E’ un tipico esempio di dissonanza cognitiva collettiva (la stessa che assicurò a Renzi il 40% alle Europee, con gli esiti che conosciamo): non accettiamo cioè che le cose disattendano i nostri incontestabili principi, quindi rifugiamo sbigottimento e speranze nell’ennesima immagine plastificata capace di rassicurarci e, apparentemente, di rimuovere del problema.
Ma, come scrissi nel lontano 2012 in uno dei miei primi e più profetici post, “i popoli (categoria assolutamente “empirica” e che si farebbe bene a non snobbare) non staranno zitti a guardare una seconda volta. Il sanguinoso dualismo che si sta prospettando all’orizzonte non è più tra Destra e Sinistra – categorie sepolte dalla Storia e facenti oggi parte di un’unica poltiglia ideologica, unicamente finalizzata a preservarne gli illegittimi interessi accumulati sin qui – ma è tra nuove forme di localismo e un furioso progetto di pancontinentalismo mercantile che, senza alcun rispetto per le specificità territoriali, sta tentando di diluire la bandiera della Comunità nel solvente chimico dell’Economia”.
Ci ostiniamo ad applicare le categorie del passato ai nuovi (e immani) problemi del presente. Le ricette del “più Europa”, “più lavoro”, “più crescita” è paccottiglia ideologica per nostalgici impenitenti. Ma mi rendo conto che non sia facile, per chi è segregato in quelle che da sempre definisco come “prigioni di comfort”, immaginare qualcosa di diverso.

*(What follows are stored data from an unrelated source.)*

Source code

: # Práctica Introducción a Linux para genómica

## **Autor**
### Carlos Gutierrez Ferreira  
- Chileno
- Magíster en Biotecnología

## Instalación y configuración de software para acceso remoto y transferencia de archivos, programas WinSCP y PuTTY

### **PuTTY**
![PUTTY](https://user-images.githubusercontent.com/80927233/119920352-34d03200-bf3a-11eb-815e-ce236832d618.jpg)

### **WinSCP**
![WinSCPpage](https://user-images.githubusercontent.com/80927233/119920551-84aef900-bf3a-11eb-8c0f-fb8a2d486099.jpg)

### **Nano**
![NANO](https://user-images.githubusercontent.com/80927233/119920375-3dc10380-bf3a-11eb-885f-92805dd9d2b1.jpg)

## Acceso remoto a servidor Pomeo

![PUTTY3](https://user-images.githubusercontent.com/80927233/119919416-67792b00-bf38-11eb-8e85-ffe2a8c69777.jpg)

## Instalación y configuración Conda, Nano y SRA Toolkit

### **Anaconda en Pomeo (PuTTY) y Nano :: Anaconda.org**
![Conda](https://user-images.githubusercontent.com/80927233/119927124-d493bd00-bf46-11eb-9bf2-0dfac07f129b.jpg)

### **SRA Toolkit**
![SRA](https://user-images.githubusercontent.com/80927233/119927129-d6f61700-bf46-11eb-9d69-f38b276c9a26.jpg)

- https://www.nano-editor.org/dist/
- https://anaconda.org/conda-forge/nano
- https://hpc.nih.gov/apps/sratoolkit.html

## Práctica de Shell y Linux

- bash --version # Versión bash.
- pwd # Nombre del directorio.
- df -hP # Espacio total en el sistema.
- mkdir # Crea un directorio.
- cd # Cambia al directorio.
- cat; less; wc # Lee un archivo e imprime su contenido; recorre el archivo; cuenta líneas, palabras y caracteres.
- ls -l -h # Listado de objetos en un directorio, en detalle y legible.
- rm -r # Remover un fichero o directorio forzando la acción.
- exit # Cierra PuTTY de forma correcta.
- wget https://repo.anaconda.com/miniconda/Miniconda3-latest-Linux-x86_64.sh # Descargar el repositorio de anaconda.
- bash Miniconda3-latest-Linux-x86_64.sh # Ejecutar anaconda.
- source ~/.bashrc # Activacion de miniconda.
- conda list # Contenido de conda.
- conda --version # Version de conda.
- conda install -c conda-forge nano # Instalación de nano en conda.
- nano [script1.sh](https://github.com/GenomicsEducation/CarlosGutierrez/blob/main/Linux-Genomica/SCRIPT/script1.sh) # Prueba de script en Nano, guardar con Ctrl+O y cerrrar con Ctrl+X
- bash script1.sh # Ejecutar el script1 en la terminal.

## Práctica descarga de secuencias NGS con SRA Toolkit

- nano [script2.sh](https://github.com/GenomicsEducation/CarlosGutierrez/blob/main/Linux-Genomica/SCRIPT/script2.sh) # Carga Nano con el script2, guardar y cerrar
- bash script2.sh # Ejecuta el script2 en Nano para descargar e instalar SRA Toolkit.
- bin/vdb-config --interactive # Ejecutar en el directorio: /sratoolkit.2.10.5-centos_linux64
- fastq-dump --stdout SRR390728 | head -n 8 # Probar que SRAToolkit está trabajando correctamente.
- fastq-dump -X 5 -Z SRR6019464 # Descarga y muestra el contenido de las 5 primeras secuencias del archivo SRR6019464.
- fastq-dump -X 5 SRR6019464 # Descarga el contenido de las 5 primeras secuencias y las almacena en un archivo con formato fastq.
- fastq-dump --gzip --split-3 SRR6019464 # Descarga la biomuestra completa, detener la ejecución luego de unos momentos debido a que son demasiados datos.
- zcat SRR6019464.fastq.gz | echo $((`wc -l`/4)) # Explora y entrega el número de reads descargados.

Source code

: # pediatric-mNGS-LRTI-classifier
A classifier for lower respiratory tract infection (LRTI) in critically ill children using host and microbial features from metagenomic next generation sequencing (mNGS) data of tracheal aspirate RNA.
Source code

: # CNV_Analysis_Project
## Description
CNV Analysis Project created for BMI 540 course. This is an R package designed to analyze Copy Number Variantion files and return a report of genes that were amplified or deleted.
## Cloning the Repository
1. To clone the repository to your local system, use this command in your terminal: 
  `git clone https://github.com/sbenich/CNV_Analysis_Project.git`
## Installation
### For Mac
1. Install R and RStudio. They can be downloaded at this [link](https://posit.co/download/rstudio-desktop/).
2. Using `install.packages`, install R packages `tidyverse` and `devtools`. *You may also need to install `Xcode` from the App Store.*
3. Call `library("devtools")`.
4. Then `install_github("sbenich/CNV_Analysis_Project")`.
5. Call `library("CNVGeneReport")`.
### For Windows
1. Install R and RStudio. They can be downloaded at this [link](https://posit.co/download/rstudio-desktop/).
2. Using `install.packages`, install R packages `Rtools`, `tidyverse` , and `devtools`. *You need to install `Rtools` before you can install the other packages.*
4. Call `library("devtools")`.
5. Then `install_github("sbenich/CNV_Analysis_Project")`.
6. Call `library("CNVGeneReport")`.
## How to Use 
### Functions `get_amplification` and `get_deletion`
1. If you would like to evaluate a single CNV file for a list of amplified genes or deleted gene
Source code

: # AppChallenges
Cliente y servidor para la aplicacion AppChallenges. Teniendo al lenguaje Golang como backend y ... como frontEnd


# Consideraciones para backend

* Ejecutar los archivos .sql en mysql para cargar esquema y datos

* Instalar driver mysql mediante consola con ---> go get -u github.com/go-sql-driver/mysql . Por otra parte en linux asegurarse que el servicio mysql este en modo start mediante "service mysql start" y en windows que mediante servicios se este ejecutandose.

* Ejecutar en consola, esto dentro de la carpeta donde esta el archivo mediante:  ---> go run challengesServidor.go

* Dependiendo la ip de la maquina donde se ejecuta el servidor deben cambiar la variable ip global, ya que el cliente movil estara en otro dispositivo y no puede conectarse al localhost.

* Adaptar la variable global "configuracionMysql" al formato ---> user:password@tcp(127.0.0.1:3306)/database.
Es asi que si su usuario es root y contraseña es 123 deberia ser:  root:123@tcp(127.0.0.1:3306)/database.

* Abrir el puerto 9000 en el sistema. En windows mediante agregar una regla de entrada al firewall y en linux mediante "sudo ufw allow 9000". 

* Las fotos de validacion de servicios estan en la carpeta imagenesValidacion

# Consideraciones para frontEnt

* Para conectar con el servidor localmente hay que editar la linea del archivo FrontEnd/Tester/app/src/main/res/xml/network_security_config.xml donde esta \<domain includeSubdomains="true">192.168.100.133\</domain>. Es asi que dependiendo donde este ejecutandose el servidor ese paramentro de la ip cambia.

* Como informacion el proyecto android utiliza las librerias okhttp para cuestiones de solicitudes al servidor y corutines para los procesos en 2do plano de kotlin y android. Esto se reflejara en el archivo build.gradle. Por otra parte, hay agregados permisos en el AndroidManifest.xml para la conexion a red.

Se si vuole riconquistare la fiducia del popolo, le soluzioni devono essere diametralmente capovolte: meno Europa, meno lavoro, meno crescita. Le vacche grasse sono tutte morte. Accettiamolo. Tentare di defibrillarle con un Macron qualsiasi non fa altro che rimandare il problema, senza risolverlo e anzi amplificandolo. Prima ci renderemo conto di questo, prima riusciremo forse a voltare pagina senza troppi traumi.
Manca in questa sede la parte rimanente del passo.